Psychiatrie Besonders Kinder sollten frühzeitig Hilfe bekommen

Besonders Kinder sollten frühzeitig Hilfe bekommen, fordern Elbert und Kollegen. "Die Gewissheit, dass die Welt gut ist, besser wird und sicher sein kann, wird bei diesen Kindern schon in der Entwicklung zerstört", sagt Elbert. Wenn sie selbst Gewalt erlebt haben, werden sie schnell selbst übergriffig - vor allem, wenn sie sozial ausgegrenzt sind. Einerseits. Andererseits jedoch sei das Gedächtnis in diesem Alter besonders wandelbar, das Gehirn sehr plastisch und therapiefähig.

Dazu müssten aber auch die Eltern erfahren, dass ihr Kind seelisch krank ist und dass es dem Nachwuchs enorm schaden kann, wenn sie in der Erziehung handgreiflich werden - auch wenn es in ihrer Heimat so üblich ist. "Die meisten Flüchtlingseltern sind sehr am Wohl ihrer Kinder interessiert und würden ihr letztes Hemd für sie hergeben", sagt Elbert.

Woher aber soll die Hilfe kommen? Die Leopoldina hat konkrete Vorschläge: Sogenannte Peer-Berater sollen helfen. Als Lotsen sollen sie den traumatisierten Flüchtlingen den Weg durch das Dickicht des Gesundheitssystems weisen. Auch als Trauma-Berater könnten sie arbeiten und - nach einer speziellen Ausbildung - über psychische Erkrankungen informieren. Es wäre sogar denkbar, dass sie an der Behandlung mitwirken. "Damit wollen wir ein niedrigschwelliges Therapieangebot für schwer traumatisierte Menschen schaffen", sagt Rösler.

Ein Großteil der psychisch Kranken wird nicht erkannt

In einer Ambulanz in Uganda hat der Psychologe Elbert bereits Traumaberater eingesetzt, zur Behandlung ehemaliger Kindersoldaten und Sexsklavinnen. "Wir sahen eine deutliche Besserung der psychischen Beschwerden", sagt er. Da es keine Ärzte am Ort gab, arbeitete er zum Beispiel mit Sozialarbeitern oder Lehrern. "Wir konnten dort keine komplette Psychotherapie anbieten, aber begrenzte Problembereiche der Patienten angehen", sagt Elbert.

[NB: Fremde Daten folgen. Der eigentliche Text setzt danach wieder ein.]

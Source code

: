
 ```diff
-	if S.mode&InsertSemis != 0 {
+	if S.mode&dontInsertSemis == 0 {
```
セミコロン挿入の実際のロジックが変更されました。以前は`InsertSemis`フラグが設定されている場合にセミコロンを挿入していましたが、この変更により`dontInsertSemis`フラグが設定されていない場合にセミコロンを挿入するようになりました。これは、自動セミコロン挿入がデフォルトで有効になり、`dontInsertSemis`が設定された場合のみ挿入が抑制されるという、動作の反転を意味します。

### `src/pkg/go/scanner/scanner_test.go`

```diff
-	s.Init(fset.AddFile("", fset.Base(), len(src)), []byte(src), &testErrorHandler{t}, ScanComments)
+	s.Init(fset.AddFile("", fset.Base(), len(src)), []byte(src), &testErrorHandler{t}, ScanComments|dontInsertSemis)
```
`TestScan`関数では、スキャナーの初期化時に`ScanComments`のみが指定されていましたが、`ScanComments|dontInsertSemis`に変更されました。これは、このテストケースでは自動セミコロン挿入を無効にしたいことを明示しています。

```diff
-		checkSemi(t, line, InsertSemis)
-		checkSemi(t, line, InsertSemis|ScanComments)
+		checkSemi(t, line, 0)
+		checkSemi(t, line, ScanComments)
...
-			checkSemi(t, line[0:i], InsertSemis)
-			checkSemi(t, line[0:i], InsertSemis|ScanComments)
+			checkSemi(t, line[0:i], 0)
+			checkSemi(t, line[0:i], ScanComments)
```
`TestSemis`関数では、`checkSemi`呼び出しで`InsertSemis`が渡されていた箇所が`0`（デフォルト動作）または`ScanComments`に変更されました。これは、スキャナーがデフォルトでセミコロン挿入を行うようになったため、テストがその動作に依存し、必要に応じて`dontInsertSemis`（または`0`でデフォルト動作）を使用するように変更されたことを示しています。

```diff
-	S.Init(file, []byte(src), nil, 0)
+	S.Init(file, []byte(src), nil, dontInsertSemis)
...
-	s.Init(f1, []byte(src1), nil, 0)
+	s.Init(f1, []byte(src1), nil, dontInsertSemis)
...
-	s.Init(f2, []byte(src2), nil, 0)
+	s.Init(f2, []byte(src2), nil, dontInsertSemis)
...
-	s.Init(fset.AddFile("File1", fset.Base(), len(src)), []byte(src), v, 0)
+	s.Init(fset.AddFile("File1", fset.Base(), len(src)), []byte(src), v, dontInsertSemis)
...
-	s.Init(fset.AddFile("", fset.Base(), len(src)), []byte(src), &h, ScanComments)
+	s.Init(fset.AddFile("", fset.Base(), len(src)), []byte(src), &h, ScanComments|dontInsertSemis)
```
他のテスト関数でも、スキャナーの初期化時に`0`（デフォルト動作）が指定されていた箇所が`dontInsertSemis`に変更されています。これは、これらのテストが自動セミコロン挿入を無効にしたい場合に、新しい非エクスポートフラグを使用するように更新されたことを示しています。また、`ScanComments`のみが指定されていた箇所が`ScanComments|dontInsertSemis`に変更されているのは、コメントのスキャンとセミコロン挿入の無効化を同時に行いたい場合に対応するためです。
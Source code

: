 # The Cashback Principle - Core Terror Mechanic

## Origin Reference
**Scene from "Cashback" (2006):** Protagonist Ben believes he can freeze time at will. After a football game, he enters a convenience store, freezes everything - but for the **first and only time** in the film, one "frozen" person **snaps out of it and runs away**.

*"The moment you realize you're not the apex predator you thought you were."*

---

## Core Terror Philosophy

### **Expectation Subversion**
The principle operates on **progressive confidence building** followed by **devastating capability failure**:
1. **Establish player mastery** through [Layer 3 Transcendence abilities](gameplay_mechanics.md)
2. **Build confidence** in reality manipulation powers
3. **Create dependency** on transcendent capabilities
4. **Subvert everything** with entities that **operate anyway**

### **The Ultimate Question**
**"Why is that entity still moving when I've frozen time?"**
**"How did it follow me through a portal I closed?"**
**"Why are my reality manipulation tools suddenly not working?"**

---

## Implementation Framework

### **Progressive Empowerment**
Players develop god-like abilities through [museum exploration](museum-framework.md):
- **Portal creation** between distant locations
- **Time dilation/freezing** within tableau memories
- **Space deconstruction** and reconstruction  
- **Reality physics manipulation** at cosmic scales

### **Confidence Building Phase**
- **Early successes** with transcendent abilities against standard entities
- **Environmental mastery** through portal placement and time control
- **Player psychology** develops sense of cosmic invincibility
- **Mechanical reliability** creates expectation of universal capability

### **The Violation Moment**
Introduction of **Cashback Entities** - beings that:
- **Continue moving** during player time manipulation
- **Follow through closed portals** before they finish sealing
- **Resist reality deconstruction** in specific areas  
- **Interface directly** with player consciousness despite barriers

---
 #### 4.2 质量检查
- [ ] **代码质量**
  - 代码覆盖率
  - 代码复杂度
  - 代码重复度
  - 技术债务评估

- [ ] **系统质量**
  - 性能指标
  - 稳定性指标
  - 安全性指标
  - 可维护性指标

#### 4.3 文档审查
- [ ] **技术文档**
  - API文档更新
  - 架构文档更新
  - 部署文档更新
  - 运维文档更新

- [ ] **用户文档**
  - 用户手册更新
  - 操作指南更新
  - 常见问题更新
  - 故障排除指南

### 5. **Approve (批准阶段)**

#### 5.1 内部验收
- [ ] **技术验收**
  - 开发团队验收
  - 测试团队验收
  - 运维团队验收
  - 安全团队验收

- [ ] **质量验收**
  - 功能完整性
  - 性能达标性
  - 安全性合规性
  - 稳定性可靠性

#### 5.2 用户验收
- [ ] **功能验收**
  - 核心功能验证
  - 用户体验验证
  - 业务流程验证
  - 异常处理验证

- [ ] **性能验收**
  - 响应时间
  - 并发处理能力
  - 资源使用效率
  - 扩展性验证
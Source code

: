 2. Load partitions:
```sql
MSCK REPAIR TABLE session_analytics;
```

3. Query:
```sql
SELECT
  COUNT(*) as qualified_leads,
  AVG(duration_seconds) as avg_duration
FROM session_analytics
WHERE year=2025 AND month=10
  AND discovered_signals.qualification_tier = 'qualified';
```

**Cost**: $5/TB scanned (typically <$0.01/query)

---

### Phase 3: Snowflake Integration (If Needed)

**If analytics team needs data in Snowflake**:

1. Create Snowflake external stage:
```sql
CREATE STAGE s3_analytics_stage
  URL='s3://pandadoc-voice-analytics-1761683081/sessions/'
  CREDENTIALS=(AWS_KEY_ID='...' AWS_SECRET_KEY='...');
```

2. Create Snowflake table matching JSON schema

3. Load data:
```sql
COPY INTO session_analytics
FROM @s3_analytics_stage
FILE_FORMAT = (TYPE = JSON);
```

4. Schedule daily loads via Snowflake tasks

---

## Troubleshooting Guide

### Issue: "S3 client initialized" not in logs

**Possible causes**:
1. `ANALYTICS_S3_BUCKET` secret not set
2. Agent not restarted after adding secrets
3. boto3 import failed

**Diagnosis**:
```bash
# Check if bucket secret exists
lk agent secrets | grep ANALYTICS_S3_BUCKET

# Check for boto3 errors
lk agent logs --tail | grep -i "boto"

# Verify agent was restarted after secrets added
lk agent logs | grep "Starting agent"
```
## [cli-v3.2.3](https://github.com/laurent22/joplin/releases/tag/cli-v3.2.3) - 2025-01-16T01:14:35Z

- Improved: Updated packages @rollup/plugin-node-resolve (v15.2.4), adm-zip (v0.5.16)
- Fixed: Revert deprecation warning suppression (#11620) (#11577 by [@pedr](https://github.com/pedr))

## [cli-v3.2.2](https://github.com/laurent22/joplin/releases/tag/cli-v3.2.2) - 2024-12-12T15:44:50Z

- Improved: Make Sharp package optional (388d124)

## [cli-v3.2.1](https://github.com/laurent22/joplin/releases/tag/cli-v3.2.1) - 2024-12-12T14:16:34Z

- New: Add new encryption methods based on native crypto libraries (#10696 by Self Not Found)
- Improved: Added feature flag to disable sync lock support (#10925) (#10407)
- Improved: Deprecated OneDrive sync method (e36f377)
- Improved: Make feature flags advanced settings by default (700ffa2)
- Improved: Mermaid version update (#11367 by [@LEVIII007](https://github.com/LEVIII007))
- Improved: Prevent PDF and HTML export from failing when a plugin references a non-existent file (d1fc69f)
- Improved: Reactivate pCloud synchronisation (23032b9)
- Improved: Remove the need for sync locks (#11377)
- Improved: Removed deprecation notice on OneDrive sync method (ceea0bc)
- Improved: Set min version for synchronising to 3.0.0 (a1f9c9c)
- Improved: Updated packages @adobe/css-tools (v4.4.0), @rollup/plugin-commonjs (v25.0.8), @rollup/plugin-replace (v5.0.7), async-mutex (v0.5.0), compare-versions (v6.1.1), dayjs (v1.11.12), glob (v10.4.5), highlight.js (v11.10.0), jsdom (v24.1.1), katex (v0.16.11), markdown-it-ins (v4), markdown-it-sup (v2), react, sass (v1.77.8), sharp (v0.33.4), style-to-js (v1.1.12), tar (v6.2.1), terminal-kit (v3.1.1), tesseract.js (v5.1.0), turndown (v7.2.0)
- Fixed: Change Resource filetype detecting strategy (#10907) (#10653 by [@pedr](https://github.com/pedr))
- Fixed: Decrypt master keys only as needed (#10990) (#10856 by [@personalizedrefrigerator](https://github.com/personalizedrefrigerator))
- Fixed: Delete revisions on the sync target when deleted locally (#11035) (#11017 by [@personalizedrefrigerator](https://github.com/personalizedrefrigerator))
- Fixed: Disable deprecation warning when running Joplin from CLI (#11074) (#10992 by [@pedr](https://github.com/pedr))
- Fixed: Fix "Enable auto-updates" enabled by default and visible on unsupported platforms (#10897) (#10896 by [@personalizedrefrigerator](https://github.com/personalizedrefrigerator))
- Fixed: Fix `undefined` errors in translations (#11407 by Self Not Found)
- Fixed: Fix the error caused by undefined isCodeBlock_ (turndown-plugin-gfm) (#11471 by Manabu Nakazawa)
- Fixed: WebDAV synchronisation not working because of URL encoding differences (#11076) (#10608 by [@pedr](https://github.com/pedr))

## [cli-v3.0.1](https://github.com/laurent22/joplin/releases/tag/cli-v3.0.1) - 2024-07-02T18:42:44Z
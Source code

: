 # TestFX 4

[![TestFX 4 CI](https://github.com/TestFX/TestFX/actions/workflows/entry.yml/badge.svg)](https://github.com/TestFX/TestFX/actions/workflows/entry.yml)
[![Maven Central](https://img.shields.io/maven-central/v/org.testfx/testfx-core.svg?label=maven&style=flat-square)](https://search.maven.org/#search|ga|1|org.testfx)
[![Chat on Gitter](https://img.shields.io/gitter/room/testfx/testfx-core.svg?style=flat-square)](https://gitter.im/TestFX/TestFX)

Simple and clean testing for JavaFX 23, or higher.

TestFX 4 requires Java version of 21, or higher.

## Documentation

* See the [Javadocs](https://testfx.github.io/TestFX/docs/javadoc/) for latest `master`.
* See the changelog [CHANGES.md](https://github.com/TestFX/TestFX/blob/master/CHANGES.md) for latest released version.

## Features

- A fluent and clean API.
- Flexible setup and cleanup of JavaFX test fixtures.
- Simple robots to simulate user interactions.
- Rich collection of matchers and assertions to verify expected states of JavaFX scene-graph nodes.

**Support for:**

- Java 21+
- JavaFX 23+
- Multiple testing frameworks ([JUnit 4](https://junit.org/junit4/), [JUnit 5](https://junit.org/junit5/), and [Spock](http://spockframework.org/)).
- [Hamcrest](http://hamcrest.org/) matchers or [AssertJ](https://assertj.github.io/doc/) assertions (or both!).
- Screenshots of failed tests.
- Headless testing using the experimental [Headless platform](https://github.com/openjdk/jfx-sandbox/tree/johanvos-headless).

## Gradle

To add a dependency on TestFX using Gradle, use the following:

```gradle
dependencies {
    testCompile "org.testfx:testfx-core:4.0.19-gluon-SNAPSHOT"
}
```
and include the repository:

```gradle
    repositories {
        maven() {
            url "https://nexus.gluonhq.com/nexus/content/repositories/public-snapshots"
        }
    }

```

In Deutschland gibt es bereits ähnliche Modellprojekte, etwa im Landkreis Konstanz, in dem Gesundheitspatinnen Flüchtlinge bei der Therapie begleiten. "Dieses und andere Projekte haben bereits gezeigt, dass der Einsatz von Peer-Beratern auch in Deutschland machbar ist", sagt Elbert.

Auch die Münchner Psychiaterin Stephanie Hinum findet diese Ansätze grundsätzlich positiv. Ein Problem sei allerdings, dass ein Großteil der psychisch Kranken nicht erkannt werde. Und ohne Diagnose gebe es kein Recht auf Behandlung. "Man kann sicherlich sehr effektive und sinnvolle Konzepte erarbeiten", sagt Hinum, die seit Jahren ehrenamtlich für Ärzte der Welt Flüchtlinge betreut. "Doch sehe ich auch die große Gefahr, dass die neuen Konzepte als Feigenblatt für eine mangelnde medizinisch-therapeutische Versorgung genutzt werden."